**RAW DATA**
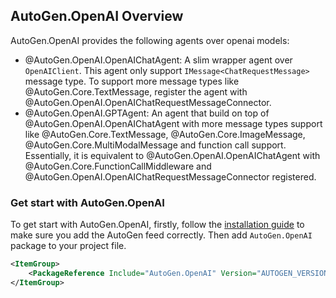 ## AutoGen.OpenAI Overview

AutoGen.OpenAI provides the following agents over openai models:

- @AutoGen.OpenAI.OpenAIChatAgent: A slim wrapper agent over `OpenAIClient`. This agent only support `IMessage<ChatRequestMessage>` message type. To support more message types like @AutoGen.Core.TextMessage, register the agent with @AutoGen.OpenAI.OpenAIChatRequestMessageConnector.
- @AutoGen.OpenAI.GPTAgent: An agent that build on top of @AutoGen.OpenAI.OpenAIChatAgent with more message types support like @AutoGen.Core.TextMessage, @AutoGen.Core.ImageMessage, @AutoGen.Core.MultiModalMessage and function call support. Essentially, it is equivalent to @AutoGen.OpenAI.OpenAIChatAgent with @AutoGen.Core.FunctionCallMiddleware and @AutoGen.OpenAI.OpenAIChatRequestMessageConnector registered.

### Get start with AutoGen.OpenAI

To get start with AutoGen.OpenAI, firstly, follow the [installation guide](Installation.md) to make sure you add the AutoGen feed correctly. Then add `AutoGen.OpenAI` package to your project file.

```xml
<ItemGroup>
    <PackageReference Include="AutoGen.OpenAI" Version="AUTOGEN_VERSION" />
</ItemGroup>
```
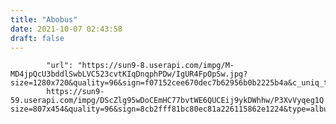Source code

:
 ```yaml
---
title: "Abobus"
date: 2021-10-07 02:43:58
draft: false
---
```


            "url": "https://sun9-8.userapi.com/impg/M-MD4jpQcU3bddlSwbLVC523cvtKIqDnqphPDw/IgUR4FpOpSw.jpg?size=1280x720&quality=96&sign=f07152cee670dec7b62956b0b2225b4a&c_uniq_tag=CpJlSNMul4EMVcD_eJVaYaasdWQ8qBSNGM1b1jquHc0&type=album",
            https://sun9-59.userapi.com/impg/DScZlg95wDoCEmHC77bvtWE6QUCEij9ykDWhhw/P3XvVyqeg1Q.jpg?size=807x454&quality=96&sign=8cb2fff81bc80ec81a226115862e1224&type=album
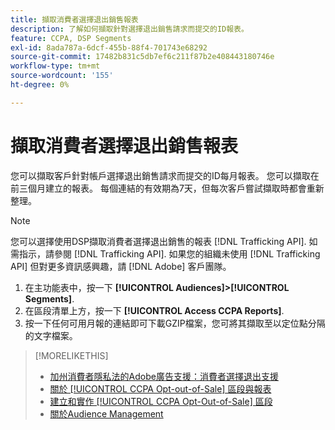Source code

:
 ```yaml
---
title: 擷取消費者選擇退出銷售報表
description: 了解如何擷取針對選擇退出銷售請求而提交的ID報表。
feature: CCPA, DSP Segments
exl-id: 8ada787a-6dcf-455b-88f4-701743e68292
source-git-commit: 17482b831c5db7ef6c211f87b2e408443180746e
workflow-type: tm+mt
source-wordcount: '155'
ht-degree: 0%

---
```


# 擷取消費者選擇退出銷售報表

您可以擷取客戶針對帳戶選擇退出銷售請求而提交的ID每月報表。 您可以擷取在前三個月建立的報表。 每個連結的有效期為7天，但每次客戶嘗試擷取時都會重新整理。

>[!NOTE]
>
>您可以選擇使用DSP擷取消費者選擇退出銷售的報表 [!DNL Trafficking API]. 如需指示，請參閱 [!DNL Trafficking API]. 如果您的組織未使用 [!DNL Trafficking API] 但對更多資訊感興趣，請 [!DNL Adobe] 客戶團隊。

1. 在主功能表中，按一下 **[!UICONTROL Audiences]>[!UICONTROL Segments]**.
1. 在區段清單上方，按一下 **[!UICONTROL Access CCPA Reports]**.
1. 按一下任何可用月報的連結即可下載GZIP檔案，您可將其擷取至以定位點分隔的文字檔案。

>[!MORELIKETHIS]
>
>* [加州消費者隱私法的Adobe廣告支援：消費者選擇退出支援](/help/privacy/ccpa-opt-out-of-sale.md)
>* [關於 [!UICONTROL CCPA Opt-out-of-Sale] 區段與報表](ccpa-opt-out-about.md)
>* [建立和實作 [!UICONTROL CCPA Opt-Out-of-Sale] 區段](ccpa-opt-out-segment-create.md)
>* [關於Audience Management](audience-about.md)

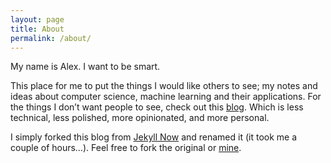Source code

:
 ```yaml
---
layout: page
title: About
permalink: /about/
---
```

My name is Alex. I want to be smart.

This place for me to put the things I would like others to see; my notes and ideas about computer science, machine learning and their applications. For the things I don’t want people to see, check out this [blog](https://act65com.wordpress.com/). Which is less technical, less polished, more opinionated, and more personal.

I simply forked this blog from [Jekyll Now](https://github.com/barryclark/jekyll-now) and renamed it (it took me a couple of hours…). Feel free to fork the original or [mine](https://github.com/act65/act65.github.io).
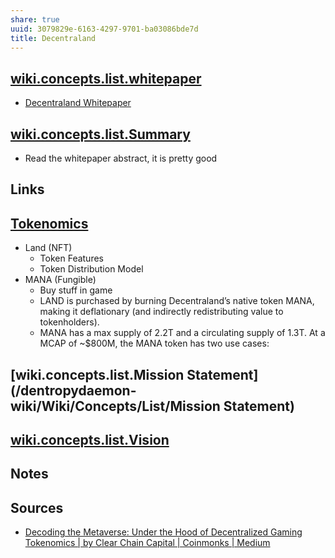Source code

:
```yaml
---
share: true
uuid: 3079829e-6163-4297-9701-ba03086bde7d
title: Decentraland
---
```

## [wiki.concepts.list.whitepaper](/dentropydaemon-wiki/Wiki/Concepts/List/whitepaper)

* [Decentraland Whitepaper](https://decentraland.org/whitepaper.pdf)

## [wiki.concepts.list.Summary](/dentropydaemon-wiki/Wiki/Concepts/List/Summary)

* Read the whitepaper abstract, it is pretty good

## Links

## [Tokenomics](/Tokenomics)

* Land (NFT)
  * Token Features
  * Token Distribution Model
* MANA (Fungible)
  * Buy stuff in game
  * LAND is purchased by burning Decentraland’s native token MANA, making it deflationary (and indirectly redistributing value to tokenholders).
  * MANA has a max supply of 2.2T and a circulating supply of 1.3T. At a MCAP of ~$800M, the MANA token has two use cases:


## [wiki.concepts.list.Mission Statement](/dentropydaemon-wiki/Wiki/Concepts/List/Mission Statement)

## [wiki.concepts.list.Vision](/dentropydaemon-wiki/Wiki/Concepts/List/Vision)

## Notes

## Sources

* [Decoding the Metaverse: Under the Hood of Decentralized Gaming Tokenomics | by Clear Chain Capital | Coinmonks | Medium](https://medium.com/coinmonks/decoding-the-metaverse-under-the-hood-of-decentralized-gaming-tokenomics-b5cd9d907cfa)
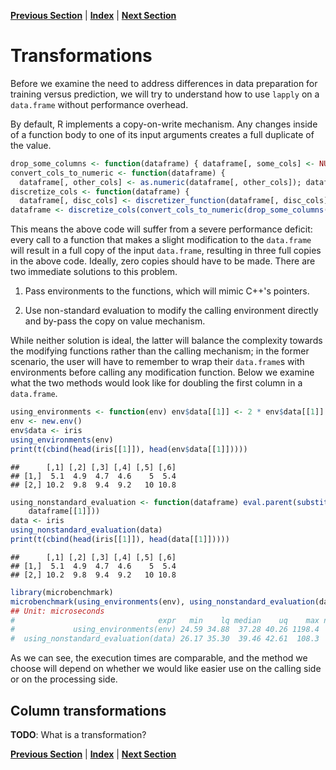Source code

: **[Previous Section](filtering_out_values.md)** | **[Index](../../README.md)** | **[Next Section](column_transformations.md)**




Transformations
======

Before we examine the need to address differences in data preparation for training versus
prediction, we will try to understand how to use `lapply` on a `data.frame` without performance
overhead.

By default, R implements a copy-on-write mechanism. Any changes inside of a function body
to one of its input arguments creates a full duplicate of the value.

```r
drop_some_columns <- function(dataframe) { dataframe[, some_cols] <- NULL; dataframe }
convert_cols_to_numeric <- function(dataframe) {
  dataframe[, other_cols] <- as.numeric(dataframe[, other_cols]); dataframe }
discretize_cols <- function(dataframe) {
  dataframe[, disc_cols] <- discretizer_function(dataframe[, disc_cols]) }
dataframe <- discretize_cols(convert_cols_to_numeric(drop_some_columns(dataframe)))
```

This means the above code will suffer from a severe performance deficit: every call to a
function that makes a slight modification to the `data.frame` will result in a full copy of
the input `data.frame`, resulting in three full copies in the above code. Ideally, zero
copies should have to be made. There are two immediate solutions to this problem.

  1. Pass environments to the functions, which will mimic C++'s pointers.
  
  2. Use non-standard evaluation to modify the calling environment directly
     and by-pass the copy on value mechanism.
     
While neither solution is ideal, the latter will balance the complexity towards
the modifying functions rather than the calling mechanism; in the former scenario, the user
will have to remember to wrap their `data.frame`s with environments before calling
any modification function. Below we examine what the two methods would look like for
doubling the first column in a `data.frame`.


```r
using_environments <- function(env) env$data[[1]] <- 2 * env$data[[1]]
env <- new.env()
env$data <- iris
using_environments(env)
print(t(cbind(head(iris[[1]]), head(env$data[[1]]))))
```

```
##      [,1] [,2] [,3] [,4] [,5] [,6]
## [1,]  5.1  4.9  4.7  4.6    5  5.4
## [2,] 10.2  9.8  9.4  9.2   10 10.8
```



```r
using_nonstandard_evaluation <- function(dataframe) eval.parent(substitute(dataframe[[1]] <- 2 * 
    dataframe[[1]]))
data <- iris
using_nonstandard_evaluation(data)
print(t(cbind(head(iris[[1]]), head(data[[1]]))))
```

```
##      [,1] [,2] [,3] [,4] [,5] [,6]
## [1,]  5.1  4.9  4.7  4.6    5  5.4
## [2,] 10.2  9.8  9.4  9.2   10 10.8
```


```r
library(microbenchmark)
microbenchmark(using_environments(env), using_nonstandard_evaluation(data))
## Unit: microseconds
#                                expr   min    lq median    uq    max neval
#             using_environments(env) 24.59 34.88  37.28 40.26 1198.4   100
#  using_nonstandard_evaluation(data) 26.17 35.30  39.46 42.61  108.3   100
```

As we can see, the execution times are comparable, and the method we choose
will depend on whether we would like easier use on the calling side or on the processing side.

Column transformations
--------




**TODO**: What is a transformation?

**[Previous Section](filtering_out_values.md)** | **[Index](../../README.md)** | **[Next Section](column_transformations.md)**
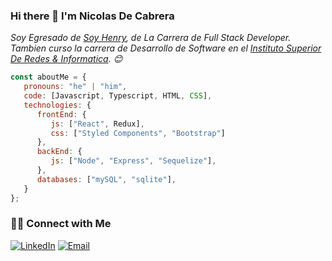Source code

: ### Hi there 👋 I'm Nicolas De Cabrera

<p><em>Soy Egresado de <a href="https://www.soyhenry.com/">Soy Henry</a>, de La Carrera de Full Stack Developer. Tambien curso la carrera de Desarrollo de Software en el <a href="https://isri.com.ar/">Instituto Superior De Redes & Informatica</a>.  😊</br>
</em></p>


```javascript
const aboutMe = {
   pronouns: "he" | "him",
   code: [Javascript, Typescript, HTML, CSS],
   technologies: {
      frontEnd: {
         js: ["React", Redux],
         css: ["Styled Components", "Bootstrap"]
      },
      backEnd: {
         js: ["Node", "Express", "Sequelize"],
      },
      databases: ["mySQL", "sqlite"],
   }
};
```

<h3> 🤝🏻 Connect with Me </h3>

<p align="start">
<a href="https://www.linkedin.com/in/alfredo-nicolas-de-cabrera/" target="_blank"><img alt="LinkedIn" src="https://img.shields.io/badge/LinkedIn-@NicolasDeCabrera-blue?style=flat&logo=linkedin"></a>
<a href="mailto:alfredonicolasdecabrera@gmail.com"><img alt="Email" src="https://img.shields.io/badge/Email-alfredonicolasdecabrera@gmail.com-blue?style=flat&logo=gmail"></a>
</p>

**REQUIRED WORK**
Every line above that holds the string "from" counts once. State how many such lines there are, as a number alone.

**PROBLEM SOLUTION**
2